» **Problem to solve**
For each record here, output an exact copy.

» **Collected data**
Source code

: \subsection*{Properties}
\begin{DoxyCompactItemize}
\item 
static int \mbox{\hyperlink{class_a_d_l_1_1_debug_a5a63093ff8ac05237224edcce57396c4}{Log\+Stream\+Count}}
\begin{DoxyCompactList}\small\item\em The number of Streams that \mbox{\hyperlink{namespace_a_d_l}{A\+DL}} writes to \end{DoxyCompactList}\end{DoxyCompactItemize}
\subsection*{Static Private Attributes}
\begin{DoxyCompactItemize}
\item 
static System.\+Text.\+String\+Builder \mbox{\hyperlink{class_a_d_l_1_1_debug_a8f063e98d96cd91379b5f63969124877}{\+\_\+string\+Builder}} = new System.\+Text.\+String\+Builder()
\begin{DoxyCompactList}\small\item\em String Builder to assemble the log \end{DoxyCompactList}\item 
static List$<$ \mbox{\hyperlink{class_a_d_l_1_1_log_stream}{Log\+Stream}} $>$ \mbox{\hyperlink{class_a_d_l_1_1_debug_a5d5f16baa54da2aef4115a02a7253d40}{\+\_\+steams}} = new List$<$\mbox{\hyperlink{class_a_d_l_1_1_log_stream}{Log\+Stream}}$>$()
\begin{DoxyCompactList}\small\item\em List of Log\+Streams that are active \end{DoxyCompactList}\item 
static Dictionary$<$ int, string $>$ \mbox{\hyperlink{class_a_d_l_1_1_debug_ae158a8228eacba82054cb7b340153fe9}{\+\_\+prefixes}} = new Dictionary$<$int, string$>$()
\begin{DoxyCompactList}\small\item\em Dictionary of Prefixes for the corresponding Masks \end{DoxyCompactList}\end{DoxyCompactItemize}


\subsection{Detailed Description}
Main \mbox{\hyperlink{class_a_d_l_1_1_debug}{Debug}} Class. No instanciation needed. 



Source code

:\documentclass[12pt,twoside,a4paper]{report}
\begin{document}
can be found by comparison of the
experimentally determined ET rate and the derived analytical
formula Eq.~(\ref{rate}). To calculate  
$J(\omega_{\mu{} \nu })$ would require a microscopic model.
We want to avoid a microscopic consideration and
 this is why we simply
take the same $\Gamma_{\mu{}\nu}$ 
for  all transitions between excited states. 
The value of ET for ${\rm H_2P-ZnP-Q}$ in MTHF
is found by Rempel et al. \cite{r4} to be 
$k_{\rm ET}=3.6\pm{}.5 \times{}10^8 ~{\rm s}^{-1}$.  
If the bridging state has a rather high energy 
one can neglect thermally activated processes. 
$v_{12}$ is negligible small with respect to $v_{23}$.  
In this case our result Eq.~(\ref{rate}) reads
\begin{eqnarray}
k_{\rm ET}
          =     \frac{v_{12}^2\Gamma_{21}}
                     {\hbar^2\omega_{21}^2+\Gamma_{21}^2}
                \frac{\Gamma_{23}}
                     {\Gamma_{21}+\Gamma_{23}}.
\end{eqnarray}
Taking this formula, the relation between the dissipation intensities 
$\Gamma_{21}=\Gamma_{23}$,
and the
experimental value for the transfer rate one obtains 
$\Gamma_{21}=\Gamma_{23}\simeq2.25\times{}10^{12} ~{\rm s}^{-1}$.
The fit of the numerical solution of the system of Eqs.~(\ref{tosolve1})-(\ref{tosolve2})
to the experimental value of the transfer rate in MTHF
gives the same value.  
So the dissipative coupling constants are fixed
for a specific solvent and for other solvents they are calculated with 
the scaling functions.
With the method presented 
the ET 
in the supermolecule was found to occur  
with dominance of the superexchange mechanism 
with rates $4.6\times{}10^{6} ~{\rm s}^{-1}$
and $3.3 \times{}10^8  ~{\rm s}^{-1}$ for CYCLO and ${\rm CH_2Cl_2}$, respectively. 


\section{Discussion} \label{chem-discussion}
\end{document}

» **Completed task**
Source code

: \subsection*{Properties}
\begin{DoxyCompactItemize}
\item 
static int \mbox{\hyperlink{class_a_d_l_1_1_debug_a5a63093ff8ac05237224edcce57396c4}{Log\+Stream\+Count}}
\begin{DoxyCompactList}\small\item\em The number of Streams that \mbox{\hyperlink{namespace_a_d_l}{A\+DL}} writes to \end{DoxyCompactList}\end{DoxyCompactItemize}
\subsection*{Static Private Attributes}
\begin{DoxyCompactItemize}
\item 
static System.\+Text.\+String\+Builder \mbox{\hyperlink{class_a_d_l_1_1_debug_a8f063e98d96cd91379b5f63969124877}{\+\_\+string\+Builder}} = new System.\+Text.\+String\+Builder()
\begin{DoxyCompactList}\small\item\em String Builder to assemble the log \end{DoxyCompactList}\item 
static List$<$ \mbox{\hyperlink{class_a_d_l_1_1_log_stream}{Log\+Stream}} $>$ \mbox{\hyperlink{class_a_d_l_1_1_debug_a5d5f16baa54da2aef4115a02a7253d40}{\+\_\+steams}} = new List$<$\mbox{\hyperlink{class_a_d_l_1_1_log_stream}{Log\+Stream}}$>$()
\begin{DoxyCompactList}\small\item\em List of Log\+Streams that are active \end{DoxyCompactList}\item 
static Dictionary$<$ int, string $>$ \mbox{\hyperlink{class_a_d_l_1_1_debug_ae158a8228eacba82054cb7b340153fe9}{\+\_\+prefixes}} = new Dictionary$<$int, string$>$()
\begin{DoxyCompactList}\small\item\em Dictionary of Prefixes for the corresponding Masks \end{DoxyCompactList}\end{DoxyCompactItemize}


\subsection{Detailed Description}
Main \mbox{\hyperlink{class_a_d_l_1_1_debug}{Debug}} Class. No instanciation needed. 



Source code

:\documentclass[12pt,twoside,a4paper]{report}
\begin{document}
can be found by comparison of the
experimentally determined ET rate and the derived analytical
formula Eq.~(\ref{rate}). To calculate  
$J(\omega_{\mu{} \nu })$ would require a microscopic model.
We want to avoid a microscopic consideration and
 this is why we simply
take the same $\Gamma_{\mu{}\nu}$ 
for  all transitions between excited states. 
The value of ET for ${\rm H_2P-ZnP-Q}$ in MTHF
is found by Rempel et al. \cite{r4} to be 
$k_{\rm ET}=3.6\pm{}.5 \times{}10^8 ~{\rm s}^{-1}$.  
If the bridging state has a rather high energy 
one can neglect thermally activated processes. 
$v_{12}$ is negligible small with respect to $v_{23}$.  
In this case our result Eq.~(\ref{rate}) reads
\begin{eqnarray}
k_{\rm ET}
          =     \frac{v_{12}^2\Gamma_{21}}
                     {\hbar^2\omega_{21}^2+\Gamma_{21}^2}
                \frac{\Gamma_{23}}
                     {\Gamma_{21}+\Gamma_{23}}.
\end{eqnarray}
Taking this formula, the relation between the dissipation intensities 
$\Gamma_{21}=\Gamma_{23}$,
and the
experimental value for the transfer rate one obtains 
$\Gamma_{21}=\Gamma_{23}\simeq2.25\times{}10^{12} ~{\rm s}^{-1}$.
The fit of the numerical solution of the system of Eqs.~(\ref{tosolve1})-(\ref{tosolve2})
to the experimental value of the transfer rate in MTHF
gives the same value.  
So the dissipative coupling constants are fixed
for a specific solvent and for other solvents they are calculated with 
the scaling functions.
With the method presented 
the ET 
in the supermolecule was found to occur  
with dominance of the superexchange mechanism 
with rates $4.6\times{}10^{6} ~{\rm s}^{-1}$
and $3.3 \times{}10^8  ~{\rm s}^{-1}$ for CYCLO and ${\rm CH_2Cl_2}$, respectively. 


\section{Discussion} \label{chem-discussion}
\end{document}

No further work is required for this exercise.